Pick each line containing the word "السرار" out of the data below.

--- Materials provided Enclosed Below ---

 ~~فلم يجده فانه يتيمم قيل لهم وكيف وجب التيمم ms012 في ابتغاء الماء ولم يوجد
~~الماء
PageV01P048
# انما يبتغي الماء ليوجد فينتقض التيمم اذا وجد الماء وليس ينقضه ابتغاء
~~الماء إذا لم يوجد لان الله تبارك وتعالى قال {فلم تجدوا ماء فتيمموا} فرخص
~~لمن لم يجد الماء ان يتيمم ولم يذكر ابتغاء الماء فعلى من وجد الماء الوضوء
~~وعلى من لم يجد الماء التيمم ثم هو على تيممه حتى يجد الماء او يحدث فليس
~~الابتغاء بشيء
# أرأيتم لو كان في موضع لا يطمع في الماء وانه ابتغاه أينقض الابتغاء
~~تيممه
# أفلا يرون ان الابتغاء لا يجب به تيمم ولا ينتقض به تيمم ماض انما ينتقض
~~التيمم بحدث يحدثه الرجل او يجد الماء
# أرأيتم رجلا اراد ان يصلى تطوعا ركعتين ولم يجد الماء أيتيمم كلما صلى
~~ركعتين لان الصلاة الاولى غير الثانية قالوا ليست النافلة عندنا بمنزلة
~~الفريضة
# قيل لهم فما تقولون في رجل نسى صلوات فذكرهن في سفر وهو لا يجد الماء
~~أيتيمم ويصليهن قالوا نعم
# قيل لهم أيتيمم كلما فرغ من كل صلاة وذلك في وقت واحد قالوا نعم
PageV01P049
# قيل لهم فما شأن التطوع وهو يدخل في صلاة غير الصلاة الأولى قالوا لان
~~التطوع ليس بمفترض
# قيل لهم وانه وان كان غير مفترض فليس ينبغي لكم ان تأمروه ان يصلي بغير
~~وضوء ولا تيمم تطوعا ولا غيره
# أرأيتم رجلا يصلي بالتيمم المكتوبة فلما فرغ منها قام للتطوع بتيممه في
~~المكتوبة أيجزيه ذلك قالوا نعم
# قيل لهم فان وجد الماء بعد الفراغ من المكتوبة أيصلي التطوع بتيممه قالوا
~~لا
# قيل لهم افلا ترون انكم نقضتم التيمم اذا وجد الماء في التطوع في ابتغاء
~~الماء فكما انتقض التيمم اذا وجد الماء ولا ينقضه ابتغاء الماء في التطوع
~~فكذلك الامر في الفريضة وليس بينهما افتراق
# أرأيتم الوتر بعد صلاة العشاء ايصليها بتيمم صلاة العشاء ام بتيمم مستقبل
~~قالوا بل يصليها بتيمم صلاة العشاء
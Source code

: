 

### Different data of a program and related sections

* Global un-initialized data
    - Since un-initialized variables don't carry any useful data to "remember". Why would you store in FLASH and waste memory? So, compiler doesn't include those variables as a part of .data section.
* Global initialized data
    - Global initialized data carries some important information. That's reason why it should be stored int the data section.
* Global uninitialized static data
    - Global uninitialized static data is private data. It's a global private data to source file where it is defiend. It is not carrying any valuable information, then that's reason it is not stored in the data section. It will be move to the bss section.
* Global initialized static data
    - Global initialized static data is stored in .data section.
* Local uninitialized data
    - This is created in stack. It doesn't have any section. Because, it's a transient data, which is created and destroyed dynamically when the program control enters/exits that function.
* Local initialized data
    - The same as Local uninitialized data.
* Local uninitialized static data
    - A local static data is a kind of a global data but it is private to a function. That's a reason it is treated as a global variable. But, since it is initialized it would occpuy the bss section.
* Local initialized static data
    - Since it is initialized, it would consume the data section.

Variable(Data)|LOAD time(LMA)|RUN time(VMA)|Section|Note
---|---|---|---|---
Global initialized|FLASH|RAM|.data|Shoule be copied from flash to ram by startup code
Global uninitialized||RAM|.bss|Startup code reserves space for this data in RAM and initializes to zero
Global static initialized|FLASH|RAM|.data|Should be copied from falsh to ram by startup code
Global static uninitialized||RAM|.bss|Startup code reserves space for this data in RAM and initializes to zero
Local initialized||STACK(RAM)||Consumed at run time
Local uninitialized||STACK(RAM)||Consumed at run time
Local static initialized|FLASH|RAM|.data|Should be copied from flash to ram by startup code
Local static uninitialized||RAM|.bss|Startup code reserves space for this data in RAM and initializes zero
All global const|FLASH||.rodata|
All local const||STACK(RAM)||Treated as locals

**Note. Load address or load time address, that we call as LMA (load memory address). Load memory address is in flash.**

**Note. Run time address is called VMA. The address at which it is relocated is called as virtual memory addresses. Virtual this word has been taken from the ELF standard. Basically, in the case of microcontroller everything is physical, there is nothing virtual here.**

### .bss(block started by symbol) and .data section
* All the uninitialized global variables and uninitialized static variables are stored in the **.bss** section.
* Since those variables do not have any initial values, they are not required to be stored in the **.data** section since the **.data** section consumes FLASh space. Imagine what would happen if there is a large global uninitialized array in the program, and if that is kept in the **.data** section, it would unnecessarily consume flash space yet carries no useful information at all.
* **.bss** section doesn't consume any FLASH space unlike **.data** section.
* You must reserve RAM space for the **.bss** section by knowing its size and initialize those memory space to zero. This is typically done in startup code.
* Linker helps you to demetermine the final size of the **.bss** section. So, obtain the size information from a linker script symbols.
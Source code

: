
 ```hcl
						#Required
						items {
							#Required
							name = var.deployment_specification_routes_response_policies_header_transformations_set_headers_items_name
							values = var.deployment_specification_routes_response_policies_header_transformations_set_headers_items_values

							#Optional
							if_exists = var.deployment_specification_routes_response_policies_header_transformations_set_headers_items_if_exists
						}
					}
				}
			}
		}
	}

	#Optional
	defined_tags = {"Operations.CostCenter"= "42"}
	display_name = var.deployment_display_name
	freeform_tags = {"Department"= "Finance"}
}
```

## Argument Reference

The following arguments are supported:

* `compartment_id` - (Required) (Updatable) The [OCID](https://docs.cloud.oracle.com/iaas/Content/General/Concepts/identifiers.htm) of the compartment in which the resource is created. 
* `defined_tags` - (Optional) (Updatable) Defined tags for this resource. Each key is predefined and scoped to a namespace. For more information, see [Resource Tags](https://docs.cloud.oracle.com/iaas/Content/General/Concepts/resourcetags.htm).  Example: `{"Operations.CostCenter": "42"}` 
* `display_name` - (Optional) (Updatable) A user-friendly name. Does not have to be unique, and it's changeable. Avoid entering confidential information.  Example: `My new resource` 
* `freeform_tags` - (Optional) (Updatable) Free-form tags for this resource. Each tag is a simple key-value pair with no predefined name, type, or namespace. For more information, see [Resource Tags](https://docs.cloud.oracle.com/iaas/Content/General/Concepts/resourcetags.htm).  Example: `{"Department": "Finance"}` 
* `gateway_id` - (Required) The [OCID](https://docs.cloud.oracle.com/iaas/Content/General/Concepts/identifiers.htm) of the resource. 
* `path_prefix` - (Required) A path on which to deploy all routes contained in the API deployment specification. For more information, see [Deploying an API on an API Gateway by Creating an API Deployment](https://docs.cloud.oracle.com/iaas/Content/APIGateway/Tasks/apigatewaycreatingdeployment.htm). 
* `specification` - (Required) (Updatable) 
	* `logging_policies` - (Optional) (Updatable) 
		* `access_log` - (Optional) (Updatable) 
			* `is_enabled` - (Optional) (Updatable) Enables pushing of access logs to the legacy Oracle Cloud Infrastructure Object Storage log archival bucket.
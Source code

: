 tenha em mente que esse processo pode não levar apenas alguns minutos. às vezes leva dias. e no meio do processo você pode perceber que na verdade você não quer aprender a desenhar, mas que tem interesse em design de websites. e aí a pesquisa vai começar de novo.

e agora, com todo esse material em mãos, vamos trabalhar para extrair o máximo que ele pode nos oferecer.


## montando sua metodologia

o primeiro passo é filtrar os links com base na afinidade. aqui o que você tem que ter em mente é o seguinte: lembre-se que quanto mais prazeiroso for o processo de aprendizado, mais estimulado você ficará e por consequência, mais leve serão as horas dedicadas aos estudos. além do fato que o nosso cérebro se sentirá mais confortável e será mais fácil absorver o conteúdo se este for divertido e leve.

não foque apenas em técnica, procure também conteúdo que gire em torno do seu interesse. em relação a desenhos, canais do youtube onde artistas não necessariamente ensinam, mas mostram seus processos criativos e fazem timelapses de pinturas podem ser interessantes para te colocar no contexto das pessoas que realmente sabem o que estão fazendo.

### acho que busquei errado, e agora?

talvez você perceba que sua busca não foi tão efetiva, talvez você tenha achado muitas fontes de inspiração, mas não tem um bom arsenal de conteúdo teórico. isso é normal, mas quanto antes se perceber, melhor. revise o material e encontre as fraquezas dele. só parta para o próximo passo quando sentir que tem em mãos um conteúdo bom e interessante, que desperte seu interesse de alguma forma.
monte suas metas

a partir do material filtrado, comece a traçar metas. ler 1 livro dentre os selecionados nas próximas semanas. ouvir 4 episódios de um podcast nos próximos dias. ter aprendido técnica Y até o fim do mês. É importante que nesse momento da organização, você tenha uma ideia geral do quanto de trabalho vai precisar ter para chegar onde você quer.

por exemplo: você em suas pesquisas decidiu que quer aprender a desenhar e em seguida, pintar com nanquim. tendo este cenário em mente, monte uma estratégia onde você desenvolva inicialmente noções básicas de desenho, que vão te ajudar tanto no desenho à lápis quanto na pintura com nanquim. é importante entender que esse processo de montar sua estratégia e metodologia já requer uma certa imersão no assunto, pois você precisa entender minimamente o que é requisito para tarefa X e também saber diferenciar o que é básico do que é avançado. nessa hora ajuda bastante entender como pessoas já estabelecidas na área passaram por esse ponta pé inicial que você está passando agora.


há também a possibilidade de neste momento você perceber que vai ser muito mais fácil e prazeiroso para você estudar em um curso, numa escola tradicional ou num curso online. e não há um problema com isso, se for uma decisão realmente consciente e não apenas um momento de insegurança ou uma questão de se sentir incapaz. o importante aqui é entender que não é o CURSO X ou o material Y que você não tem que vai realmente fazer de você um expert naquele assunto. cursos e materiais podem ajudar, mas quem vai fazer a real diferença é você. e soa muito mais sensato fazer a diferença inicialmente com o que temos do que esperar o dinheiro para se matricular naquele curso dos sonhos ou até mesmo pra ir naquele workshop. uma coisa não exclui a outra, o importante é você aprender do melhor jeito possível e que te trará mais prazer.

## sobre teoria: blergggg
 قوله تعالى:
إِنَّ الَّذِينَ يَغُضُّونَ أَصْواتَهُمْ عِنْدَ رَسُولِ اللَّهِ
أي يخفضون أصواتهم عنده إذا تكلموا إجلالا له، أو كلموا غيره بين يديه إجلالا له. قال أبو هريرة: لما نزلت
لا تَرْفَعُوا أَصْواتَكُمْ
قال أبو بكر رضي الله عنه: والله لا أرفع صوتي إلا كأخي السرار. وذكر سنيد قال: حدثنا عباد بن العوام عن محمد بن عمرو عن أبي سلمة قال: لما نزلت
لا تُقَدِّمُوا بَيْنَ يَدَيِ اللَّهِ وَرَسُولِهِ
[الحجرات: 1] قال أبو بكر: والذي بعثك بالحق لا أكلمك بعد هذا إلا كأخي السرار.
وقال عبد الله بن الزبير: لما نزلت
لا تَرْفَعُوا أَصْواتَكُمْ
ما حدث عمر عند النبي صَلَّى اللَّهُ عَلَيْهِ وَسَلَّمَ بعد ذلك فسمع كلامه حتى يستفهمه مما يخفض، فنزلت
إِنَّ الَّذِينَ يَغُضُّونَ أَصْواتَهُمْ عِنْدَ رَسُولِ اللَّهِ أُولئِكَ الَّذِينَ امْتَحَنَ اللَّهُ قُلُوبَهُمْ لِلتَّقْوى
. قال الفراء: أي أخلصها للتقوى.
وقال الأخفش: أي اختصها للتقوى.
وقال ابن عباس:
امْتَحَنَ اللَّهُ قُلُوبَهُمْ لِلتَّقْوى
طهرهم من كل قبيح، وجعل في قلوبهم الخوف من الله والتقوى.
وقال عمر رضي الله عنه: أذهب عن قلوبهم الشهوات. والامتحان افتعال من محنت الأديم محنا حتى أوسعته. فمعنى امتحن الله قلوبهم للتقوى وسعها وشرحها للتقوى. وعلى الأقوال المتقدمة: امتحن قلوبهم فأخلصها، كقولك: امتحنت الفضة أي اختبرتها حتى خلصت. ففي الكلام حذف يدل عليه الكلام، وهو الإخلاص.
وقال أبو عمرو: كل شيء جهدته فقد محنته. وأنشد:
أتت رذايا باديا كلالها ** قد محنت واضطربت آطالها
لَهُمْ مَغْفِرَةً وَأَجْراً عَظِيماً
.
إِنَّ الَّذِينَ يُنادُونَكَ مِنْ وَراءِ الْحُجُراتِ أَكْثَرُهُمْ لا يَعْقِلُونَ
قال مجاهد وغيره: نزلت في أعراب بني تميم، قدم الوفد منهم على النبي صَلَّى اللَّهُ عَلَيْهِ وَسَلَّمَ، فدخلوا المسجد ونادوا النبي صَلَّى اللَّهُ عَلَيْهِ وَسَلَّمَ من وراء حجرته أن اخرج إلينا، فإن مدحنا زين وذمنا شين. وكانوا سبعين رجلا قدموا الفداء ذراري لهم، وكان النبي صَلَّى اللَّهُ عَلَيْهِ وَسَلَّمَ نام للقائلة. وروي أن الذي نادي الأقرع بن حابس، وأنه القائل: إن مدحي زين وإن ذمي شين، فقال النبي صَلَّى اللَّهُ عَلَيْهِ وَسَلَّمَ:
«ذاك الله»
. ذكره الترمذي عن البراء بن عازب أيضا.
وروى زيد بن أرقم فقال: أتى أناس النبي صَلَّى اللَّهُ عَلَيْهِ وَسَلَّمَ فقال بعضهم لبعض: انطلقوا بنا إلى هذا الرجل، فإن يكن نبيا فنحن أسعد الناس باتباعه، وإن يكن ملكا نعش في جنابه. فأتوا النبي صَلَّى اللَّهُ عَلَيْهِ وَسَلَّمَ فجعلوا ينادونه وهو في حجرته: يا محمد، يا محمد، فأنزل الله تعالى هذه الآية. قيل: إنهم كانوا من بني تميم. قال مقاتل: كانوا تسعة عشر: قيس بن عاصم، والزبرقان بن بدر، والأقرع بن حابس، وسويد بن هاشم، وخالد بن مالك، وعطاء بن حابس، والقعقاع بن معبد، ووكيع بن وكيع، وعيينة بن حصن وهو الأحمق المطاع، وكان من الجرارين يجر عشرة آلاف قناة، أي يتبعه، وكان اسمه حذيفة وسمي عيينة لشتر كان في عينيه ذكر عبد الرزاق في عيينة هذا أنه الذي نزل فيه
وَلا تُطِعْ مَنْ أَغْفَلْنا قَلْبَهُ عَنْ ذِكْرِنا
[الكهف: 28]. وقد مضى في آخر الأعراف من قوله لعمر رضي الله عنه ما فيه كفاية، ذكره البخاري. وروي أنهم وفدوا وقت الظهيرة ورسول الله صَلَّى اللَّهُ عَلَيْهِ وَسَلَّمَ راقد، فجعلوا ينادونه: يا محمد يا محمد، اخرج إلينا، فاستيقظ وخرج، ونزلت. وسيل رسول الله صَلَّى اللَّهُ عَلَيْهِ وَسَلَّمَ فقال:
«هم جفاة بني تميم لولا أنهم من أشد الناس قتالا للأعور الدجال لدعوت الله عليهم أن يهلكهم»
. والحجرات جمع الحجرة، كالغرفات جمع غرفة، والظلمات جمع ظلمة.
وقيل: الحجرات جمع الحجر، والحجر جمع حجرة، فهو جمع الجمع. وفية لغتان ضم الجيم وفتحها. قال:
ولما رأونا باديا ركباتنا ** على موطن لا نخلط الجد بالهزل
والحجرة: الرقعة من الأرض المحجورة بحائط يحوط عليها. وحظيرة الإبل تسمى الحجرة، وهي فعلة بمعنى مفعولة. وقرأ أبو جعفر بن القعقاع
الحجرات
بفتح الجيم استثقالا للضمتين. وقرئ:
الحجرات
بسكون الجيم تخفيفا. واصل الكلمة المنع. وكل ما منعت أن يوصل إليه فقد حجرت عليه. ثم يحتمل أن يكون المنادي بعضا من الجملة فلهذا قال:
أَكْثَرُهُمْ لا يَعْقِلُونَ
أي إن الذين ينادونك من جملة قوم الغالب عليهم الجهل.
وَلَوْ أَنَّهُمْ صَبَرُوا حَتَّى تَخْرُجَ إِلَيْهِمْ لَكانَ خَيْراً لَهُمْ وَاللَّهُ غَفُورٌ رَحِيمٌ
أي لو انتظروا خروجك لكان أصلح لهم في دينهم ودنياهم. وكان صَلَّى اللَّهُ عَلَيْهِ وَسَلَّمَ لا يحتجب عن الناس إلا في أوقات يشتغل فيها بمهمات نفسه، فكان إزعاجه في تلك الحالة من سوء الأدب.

--- End of Enclosed Materials provided ---

_Result below:_
قال أبو بكر رضي الله عنه: والله لا أرفع صوتي إلا كأخي السرار. وذكر سنيد قال: حدثنا عباد بن العوام عن محمد بن عمرو عن أبي سلمة قال: لما نزلت
[الحجرات: 1] قال أبو بكر: والذي بعثك بالحق لا أكلمك بعد هذا إلا كأخي السرار.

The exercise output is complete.